Special effects done as we shot included making a cat disappear right in front of a character's eyes, and having a toy mouse suddenly begin moving on its own. We were especially pleased with the latter effect as the mouse in question was first handled by a character and clearly shown not to have any strings attached. (Sorry, I'm not going to tell how we did it -- work it out for yourself.)
Because the movie was filmed in large master takes, editing was a fairly simple affair. What wasn't so easy was the elaborate sound editing required to add the voice of a child over Simon's voice during a seance, and other technical fixes. The day that Tim and I booked the editing space at American Motion Picture was the same day the Gulf War started. Here we were, knee deep in editing until 3 in the morning, while the rest of the world was glued to CNN watching Baghdad get bombed. It was a surreal experience to say the least.
The movie was premiered at Rustycon that year and has since been seen by practically nobody! Maybe it was toooriginal. Or maybe we had the thunder stolen from us by The X-Files, which deals with some of the same subject manner but in a dynamically more entertaining way. Ah well. Everyone who worked on The Wolfe Project is proud of their work, although sadly there will never be another one (see below).

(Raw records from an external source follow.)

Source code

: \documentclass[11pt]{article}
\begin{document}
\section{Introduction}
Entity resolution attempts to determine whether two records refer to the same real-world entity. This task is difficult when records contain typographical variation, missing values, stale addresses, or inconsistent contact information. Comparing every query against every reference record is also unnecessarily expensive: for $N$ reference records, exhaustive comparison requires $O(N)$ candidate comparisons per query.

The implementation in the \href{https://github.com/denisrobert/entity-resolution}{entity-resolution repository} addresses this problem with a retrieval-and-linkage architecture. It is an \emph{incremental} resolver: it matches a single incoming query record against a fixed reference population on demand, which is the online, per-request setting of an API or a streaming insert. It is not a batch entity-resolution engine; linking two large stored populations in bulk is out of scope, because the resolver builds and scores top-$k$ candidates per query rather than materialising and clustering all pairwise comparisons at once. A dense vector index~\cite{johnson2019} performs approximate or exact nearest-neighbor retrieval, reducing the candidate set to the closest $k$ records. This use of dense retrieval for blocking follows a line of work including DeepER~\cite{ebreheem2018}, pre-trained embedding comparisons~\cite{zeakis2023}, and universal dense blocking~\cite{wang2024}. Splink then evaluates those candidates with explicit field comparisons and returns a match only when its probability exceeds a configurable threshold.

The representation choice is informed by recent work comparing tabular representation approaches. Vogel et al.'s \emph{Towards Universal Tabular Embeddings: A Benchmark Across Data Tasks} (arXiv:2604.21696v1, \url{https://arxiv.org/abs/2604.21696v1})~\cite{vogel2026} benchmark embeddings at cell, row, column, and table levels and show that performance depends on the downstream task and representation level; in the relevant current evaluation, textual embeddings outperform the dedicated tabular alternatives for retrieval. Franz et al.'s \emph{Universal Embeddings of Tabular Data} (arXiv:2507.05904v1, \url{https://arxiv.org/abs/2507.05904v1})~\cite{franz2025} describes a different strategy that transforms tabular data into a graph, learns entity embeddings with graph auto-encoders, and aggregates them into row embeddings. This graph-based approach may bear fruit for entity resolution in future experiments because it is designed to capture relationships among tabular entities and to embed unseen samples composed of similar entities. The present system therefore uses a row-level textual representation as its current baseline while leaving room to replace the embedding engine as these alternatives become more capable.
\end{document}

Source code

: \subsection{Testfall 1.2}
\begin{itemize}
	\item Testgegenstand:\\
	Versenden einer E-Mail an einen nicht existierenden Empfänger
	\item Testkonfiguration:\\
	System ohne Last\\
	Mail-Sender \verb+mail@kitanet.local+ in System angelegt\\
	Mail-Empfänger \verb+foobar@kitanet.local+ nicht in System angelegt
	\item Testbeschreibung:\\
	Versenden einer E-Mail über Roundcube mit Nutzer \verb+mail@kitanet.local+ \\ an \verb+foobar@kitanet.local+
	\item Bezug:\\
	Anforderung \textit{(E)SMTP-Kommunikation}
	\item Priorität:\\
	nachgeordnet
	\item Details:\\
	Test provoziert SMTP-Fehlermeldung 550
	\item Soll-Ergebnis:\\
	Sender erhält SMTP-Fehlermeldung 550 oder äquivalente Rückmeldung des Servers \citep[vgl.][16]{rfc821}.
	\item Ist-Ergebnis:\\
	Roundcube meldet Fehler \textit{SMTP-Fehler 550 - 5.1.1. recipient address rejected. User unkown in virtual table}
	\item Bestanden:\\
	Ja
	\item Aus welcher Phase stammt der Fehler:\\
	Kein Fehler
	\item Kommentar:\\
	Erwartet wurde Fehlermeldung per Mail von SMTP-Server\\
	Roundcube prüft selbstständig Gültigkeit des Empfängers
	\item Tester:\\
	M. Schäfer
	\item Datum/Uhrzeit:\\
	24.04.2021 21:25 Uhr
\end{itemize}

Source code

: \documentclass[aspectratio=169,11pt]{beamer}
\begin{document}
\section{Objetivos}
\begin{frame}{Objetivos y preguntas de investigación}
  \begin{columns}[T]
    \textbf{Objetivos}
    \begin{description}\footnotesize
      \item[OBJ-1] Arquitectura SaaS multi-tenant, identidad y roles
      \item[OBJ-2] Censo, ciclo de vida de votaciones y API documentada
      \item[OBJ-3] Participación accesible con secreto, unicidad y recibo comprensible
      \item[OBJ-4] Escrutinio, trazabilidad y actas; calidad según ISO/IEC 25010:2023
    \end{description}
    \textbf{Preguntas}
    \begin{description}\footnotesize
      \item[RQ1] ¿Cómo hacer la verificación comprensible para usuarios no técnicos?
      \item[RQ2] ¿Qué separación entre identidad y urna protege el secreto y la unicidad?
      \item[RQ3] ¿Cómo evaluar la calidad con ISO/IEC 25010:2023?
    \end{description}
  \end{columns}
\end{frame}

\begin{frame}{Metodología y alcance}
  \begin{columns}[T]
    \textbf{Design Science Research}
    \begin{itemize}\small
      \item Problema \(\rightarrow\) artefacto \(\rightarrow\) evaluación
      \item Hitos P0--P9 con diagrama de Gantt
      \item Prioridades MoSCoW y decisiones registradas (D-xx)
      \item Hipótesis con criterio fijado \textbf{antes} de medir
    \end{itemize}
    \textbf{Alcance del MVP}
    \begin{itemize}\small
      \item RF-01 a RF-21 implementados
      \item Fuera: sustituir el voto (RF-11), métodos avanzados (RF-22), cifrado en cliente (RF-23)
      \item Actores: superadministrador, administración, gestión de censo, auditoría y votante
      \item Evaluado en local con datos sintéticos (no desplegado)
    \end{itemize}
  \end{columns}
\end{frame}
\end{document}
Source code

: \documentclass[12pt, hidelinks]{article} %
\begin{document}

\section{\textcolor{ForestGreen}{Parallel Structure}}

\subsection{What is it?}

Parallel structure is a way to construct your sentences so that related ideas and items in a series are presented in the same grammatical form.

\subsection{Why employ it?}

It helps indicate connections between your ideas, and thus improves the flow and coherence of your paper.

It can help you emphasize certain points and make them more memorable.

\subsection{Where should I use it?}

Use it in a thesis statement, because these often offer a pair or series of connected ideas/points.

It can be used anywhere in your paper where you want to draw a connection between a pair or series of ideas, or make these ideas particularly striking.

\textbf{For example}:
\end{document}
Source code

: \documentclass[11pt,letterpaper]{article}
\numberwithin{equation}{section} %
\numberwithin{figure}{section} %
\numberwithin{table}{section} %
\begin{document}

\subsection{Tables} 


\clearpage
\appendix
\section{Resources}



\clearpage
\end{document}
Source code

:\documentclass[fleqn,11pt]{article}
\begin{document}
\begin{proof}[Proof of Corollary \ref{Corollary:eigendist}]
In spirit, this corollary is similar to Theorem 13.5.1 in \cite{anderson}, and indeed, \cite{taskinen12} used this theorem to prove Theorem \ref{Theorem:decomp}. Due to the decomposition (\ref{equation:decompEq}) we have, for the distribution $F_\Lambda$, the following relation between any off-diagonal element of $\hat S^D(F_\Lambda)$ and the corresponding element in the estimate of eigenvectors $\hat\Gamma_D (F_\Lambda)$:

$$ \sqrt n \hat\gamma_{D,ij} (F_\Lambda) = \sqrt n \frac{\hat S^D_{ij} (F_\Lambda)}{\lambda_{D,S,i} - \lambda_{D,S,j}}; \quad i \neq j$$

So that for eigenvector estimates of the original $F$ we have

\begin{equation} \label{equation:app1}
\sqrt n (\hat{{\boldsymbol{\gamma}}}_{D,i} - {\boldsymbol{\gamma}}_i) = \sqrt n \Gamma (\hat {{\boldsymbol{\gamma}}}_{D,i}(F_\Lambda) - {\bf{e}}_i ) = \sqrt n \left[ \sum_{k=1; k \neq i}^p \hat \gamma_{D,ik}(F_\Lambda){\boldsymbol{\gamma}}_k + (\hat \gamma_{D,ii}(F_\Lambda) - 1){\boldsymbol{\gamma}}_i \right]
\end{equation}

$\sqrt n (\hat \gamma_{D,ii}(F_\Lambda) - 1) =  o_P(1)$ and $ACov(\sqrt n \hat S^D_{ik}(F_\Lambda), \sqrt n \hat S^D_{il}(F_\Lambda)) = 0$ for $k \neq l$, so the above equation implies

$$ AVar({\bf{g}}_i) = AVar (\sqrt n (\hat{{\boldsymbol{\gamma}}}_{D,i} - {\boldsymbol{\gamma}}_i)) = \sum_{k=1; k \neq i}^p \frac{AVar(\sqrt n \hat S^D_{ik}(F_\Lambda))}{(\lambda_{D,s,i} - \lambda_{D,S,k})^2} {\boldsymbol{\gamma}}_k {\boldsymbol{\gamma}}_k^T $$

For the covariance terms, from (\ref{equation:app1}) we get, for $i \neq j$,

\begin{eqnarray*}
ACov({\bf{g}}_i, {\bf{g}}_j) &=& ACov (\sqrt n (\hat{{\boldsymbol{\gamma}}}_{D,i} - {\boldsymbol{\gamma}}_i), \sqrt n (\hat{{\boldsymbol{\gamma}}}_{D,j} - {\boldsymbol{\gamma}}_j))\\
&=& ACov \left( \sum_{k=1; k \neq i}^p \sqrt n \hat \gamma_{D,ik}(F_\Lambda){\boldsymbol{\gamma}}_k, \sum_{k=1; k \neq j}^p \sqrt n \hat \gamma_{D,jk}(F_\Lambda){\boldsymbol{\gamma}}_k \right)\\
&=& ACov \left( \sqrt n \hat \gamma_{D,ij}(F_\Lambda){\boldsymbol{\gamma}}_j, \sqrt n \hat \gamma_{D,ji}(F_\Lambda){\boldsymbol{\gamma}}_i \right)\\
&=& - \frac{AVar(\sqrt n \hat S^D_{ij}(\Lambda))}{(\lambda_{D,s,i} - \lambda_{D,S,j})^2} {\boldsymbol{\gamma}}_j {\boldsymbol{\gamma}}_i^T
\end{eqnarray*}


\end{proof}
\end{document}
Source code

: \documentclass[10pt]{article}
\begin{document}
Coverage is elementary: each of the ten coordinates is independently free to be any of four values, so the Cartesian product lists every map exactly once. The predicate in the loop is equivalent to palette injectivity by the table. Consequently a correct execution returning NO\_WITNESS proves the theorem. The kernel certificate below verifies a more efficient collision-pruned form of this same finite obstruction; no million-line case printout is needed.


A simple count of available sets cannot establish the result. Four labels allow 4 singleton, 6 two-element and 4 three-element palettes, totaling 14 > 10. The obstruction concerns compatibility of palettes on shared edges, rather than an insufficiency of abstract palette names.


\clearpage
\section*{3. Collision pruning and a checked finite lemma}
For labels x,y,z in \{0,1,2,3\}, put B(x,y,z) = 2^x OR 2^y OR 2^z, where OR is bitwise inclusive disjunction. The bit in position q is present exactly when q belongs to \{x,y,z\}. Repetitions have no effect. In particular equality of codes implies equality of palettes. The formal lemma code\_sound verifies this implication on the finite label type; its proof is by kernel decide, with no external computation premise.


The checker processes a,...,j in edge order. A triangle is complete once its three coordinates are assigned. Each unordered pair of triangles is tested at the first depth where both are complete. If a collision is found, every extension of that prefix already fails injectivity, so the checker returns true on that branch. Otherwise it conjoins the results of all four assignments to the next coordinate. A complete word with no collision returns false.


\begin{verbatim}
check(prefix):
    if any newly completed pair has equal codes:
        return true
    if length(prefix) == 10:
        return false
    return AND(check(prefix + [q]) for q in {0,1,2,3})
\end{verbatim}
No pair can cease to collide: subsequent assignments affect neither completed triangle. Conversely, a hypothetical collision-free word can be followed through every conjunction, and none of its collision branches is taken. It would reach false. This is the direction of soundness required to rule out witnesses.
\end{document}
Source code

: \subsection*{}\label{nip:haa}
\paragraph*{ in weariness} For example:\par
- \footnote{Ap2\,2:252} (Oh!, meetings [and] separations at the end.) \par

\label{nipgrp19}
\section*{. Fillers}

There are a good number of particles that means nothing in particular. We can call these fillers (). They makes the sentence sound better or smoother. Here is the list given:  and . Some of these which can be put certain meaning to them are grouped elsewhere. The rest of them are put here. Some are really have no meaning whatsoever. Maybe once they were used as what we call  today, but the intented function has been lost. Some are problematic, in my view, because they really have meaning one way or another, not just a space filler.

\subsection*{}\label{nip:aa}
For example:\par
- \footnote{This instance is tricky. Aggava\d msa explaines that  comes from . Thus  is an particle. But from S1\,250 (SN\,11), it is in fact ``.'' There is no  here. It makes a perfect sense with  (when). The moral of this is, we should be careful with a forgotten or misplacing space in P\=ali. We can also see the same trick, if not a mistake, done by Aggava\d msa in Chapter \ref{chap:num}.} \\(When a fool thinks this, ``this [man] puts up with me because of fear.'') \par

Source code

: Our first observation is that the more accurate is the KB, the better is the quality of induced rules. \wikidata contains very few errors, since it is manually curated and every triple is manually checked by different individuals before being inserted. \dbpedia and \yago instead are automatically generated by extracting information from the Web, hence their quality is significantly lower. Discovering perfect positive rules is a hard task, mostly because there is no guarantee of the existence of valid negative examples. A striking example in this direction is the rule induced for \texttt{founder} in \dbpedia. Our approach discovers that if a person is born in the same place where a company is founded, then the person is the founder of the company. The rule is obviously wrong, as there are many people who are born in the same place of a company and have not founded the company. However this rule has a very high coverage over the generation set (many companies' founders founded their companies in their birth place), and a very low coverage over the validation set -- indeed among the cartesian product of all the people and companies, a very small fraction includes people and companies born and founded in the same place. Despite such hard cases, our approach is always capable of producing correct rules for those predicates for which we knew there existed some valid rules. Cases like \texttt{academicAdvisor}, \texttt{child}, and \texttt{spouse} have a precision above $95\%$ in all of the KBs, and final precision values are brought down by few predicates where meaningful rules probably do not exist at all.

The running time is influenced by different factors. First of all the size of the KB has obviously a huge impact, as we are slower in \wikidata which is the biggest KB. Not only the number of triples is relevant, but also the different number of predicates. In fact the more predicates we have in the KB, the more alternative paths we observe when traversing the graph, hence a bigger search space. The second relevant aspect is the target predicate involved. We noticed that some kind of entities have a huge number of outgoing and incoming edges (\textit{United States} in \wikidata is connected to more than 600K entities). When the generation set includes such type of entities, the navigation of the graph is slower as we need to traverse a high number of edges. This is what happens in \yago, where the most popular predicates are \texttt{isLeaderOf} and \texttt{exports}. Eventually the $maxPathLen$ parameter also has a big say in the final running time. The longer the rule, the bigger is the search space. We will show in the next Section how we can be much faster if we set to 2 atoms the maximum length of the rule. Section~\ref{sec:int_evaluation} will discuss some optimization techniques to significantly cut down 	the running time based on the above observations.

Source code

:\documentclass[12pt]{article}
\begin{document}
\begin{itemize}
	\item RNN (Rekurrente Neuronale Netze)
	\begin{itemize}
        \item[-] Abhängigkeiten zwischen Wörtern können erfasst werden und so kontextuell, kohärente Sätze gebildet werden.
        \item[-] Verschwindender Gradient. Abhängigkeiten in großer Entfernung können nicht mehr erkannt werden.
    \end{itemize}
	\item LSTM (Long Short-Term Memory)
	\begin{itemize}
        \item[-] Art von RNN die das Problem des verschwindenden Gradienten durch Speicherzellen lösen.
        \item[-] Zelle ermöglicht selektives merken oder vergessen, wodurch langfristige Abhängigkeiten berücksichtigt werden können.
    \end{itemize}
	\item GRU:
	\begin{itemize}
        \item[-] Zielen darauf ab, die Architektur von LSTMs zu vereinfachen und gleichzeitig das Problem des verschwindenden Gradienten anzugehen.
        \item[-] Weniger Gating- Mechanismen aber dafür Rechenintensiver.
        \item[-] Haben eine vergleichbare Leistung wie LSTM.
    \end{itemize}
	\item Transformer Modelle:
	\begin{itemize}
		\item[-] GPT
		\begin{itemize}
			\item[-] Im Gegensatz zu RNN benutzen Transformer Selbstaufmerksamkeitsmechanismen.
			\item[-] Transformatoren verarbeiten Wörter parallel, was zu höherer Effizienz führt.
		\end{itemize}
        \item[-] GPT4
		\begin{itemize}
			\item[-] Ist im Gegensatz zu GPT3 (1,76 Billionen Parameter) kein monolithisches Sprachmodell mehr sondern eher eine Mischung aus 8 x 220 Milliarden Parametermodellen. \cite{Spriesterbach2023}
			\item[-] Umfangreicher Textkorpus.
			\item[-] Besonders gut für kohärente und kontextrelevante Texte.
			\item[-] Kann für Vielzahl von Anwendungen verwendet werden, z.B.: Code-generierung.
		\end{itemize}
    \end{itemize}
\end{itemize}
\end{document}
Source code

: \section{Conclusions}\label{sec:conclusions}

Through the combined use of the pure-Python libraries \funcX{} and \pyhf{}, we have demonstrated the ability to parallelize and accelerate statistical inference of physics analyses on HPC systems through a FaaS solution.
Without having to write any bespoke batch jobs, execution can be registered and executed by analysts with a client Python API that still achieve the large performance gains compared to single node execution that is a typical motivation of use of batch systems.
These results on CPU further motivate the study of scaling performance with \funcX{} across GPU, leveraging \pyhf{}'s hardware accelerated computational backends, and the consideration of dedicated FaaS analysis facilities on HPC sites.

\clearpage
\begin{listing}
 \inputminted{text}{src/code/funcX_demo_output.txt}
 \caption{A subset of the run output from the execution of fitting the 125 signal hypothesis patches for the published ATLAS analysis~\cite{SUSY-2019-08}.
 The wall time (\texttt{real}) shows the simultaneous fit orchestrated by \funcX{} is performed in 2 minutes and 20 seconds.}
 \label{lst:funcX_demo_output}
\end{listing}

The Wolfe Project: The Cat Came Back
30 minutes. Hi-8mm videotape. Filmed September 1990, released
January 1991.
Cast. . . Barbara Benedetti as Mrs. Wolfe, Howie Seago as
Simon, Ken Church as Chuck, Lyn Tyrrell as Flora, Dick Morgan as
Larry.
Written by T. Brian Wagner. Produced by Ryan K. Johnson. Directed
by Timothy M. Young.
Barbara Benedetti passed away from cancer in
November 1991. She was 38 years old. At her memorial service, the
many actors she had appeared with over the years gathered to sing
her praises and remember her. It's a shame that most of her work
was spent on the stage where it can't be shared with other people
after the fact. Her only film work aside from my movies (as far
as I'm aware) was a small part in an awful movie called Bomb's
Away, which coincidentally co-starred Michael Santo (Star Trek: The Pepsi Generation).